> [Records for the exercise]
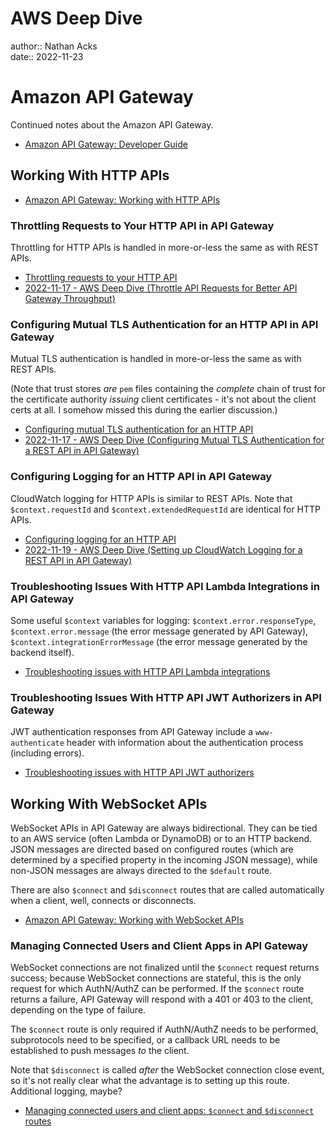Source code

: # AWS Deep Dive

author:: Nathan Acks  
date:: 2022-11-23

# Amazon API Gateway

Continued notes about the Amazon API Gateway.

* [Amazon API Gateway: Developer Guide](https://docs.aws.amazon.com/apigateway/latest/developerguide/welcome.html)

## Working With HTTP APIs

* [Amazon API Gateway: Working with HTTP APIs](https://docs.aws.amazon.com/apigateway/latest/developerguide/http-api.html)

### Throttling Requests to Your HTTP API in API Gateway

Throttling for HTTP APIs is handled in more-or-less the same as with REST APIs.

* [Throttling requests to your HTTP API](https://docs.aws.amazon.com/apigateway/latest/developerguide/http-api-throttling.html)
* [2022-11-17 - AWS Deep Dive (Throttle API Requests for Better API Gateway Throughput)](2022-11-17-aws-deep-dive.md)

### Configuring Mutual TLS Authentication for an HTTP API in API Gateway

Mutual TLS authentication is handled in more-or-less the same as with REST APIs.

(Note that trust stores *are* `pem` files containing the *complete* chain of trust for the certificate authority *issuing* client certificates - it's not about the client certs at all. I somehow missed this during the earlier discussion.)

* [Configuring mutual TLS authentication for an HTTP API](https://docs.aws.amazon.com/apigateway/latest/developerguide/http-api-mutual-tls.html)
* [2022-11-17 - AWS Deep Dive (Configuring Mutual TLS Authentication for a REST API in API Gateway)](2022-11-17-aws-deep-dive.md)

### Configuring Logging for an HTTP API in API Gateway

CloudWatch logging for HTTP APIs is similar to REST APIs. Note that `$context.requestId` and `$context.extendedRequestId` are identical for HTTP APIs.

* [Configuring logging for an HTTP API](https://docs.aws.amazon.com/apigateway/latest/developerguide/http-api-logging.html)
* [2022-11-19 - AWS Deep Dive (Setting up CloudWatch Logging for a REST API in API Gateway)](2022-11-19-aws-deep-dive.md)

### Troubleshooting Issues With HTTP API Lambda Integrations in API Gateway

Some useful `$context` variables for logging: `$context.error.responseType`, `$context.error.message` (the error message generated by API Gateway), `$context.integrationErrorMessage` (the error message generated by the backend itself).

* [Troubleshooting issues with HTTP API Lambda integrations](https://docs.aws.amazon.com/apigateway/latest/developerguide/http-api-troubleshooting-lambda.html)

### Troubleshooting Issues With HTTP API JWT Authorizers in API Gateway

JWT authentication responses from API Gateway include a `www-authenticate` header with information about the authentication process (including errors).

* [Troubleshooting issues with HTTP API JWT authorizers](https://docs.aws.amazon.com/apigateway/latest/developerguide/http-api-troubleshooting-jwt.html)

## Working With WebSocket APIs

WebSocket APIs in API Gateway are always bidirectional. They can be tied to an AWS service (often Lambda or DynamoDB) or to an HTTP backend. JSON messages are directed based on configured routes (which are determined by a specified property in the incoming JSON message), while non-JSON messages are always directed to the `$default` route.

There are also `$connect` and `$disconnect` routes that are called automatically when a client, well, connects or disconnects.

* [Amazon API Gateway: Working with WebSocket APIs](https://docs.aws.amazon.com/apigateway/latest/developerguide/apigateway-websocket-api.html)

### Managing Connected Users and Client Apps in API Gateway

WebSocket connections are not finalized until the `$connect` request returns success; because WebSocket connections are stateful, this is the only request for which AuthN/AuthZ can be performed. If the `$connect` route returns a failure, API Gateway will respond with a 401 or 403 to the client, depending on the type of failure.

The `$connect` route is only required if AuthN/AuthZ needs to be performed, subprotocols need to be specified, or a callback URL needs to be established to push messages *to* the client.

Note that `$disconnect` is called *after* the WebSocket connection close event, so it's not really clear what the advantage is to setting up this route. Additional logging, maybe?

* [Managing connected users and client apps: `$connect` and `$disconnect` routes](https://docs.aws.amazon.com/apigateway/latest/developerguide/apigateway-websocket-api-route-keys-connect-disconnect.html)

> [Exercise requirements]
Where the listing above has a line with "## Working With HTTP APIs", start there, and output every line exactly through the line with "Throttling for HTTP", which is also included.

> [Result of this exercise]
## Working With HTTP APIs

* [Amazon API Gateway: Working with HTTP APIs](https://docs.aws.amazon.com/apigateway/latest/developerguide/http-api.html)

### Throttling Requests to Your HTTP API in API Gateway

Throttling for HTTP APIs is handled in more-or-less the same as with REST APIs.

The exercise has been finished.